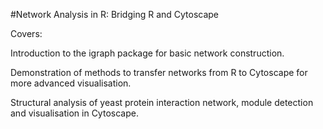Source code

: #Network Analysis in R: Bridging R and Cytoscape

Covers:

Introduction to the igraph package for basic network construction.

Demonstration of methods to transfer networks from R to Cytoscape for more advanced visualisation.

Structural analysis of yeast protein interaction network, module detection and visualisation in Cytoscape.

--

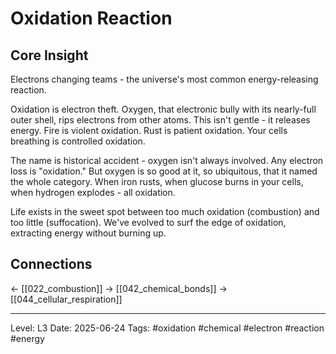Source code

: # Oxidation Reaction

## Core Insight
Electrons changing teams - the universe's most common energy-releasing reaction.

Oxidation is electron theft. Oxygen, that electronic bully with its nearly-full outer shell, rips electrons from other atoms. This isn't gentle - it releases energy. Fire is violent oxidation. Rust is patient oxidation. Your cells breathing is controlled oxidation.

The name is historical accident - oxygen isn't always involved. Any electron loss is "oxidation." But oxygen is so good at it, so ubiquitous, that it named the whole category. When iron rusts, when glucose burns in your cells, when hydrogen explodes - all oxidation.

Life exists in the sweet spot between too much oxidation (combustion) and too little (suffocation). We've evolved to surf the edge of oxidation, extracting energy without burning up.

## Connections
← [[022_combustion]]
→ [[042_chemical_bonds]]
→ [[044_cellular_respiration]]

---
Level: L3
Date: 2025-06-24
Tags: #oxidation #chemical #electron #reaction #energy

TASK ITEM: Write out exactly the lines that fall from the line with "# Oxidation Reaction" to the line with "Oxidation is electron" in the records above, keeping both ends.

SOLVED PROBLEM:
: # Oxidation Reaction

## Core Insight
Electrons changing teams - the universe's most common energy-releasing reaction.

Oxidation is electron theft. Oxygen, that electronic bully with its nearly-full outer shell, rips electrons from other atoms. This isn't gentle - it releases energy. Fire is violent oxidation. Rust is patient oxidation. Your cells breathing is controlled oxidation.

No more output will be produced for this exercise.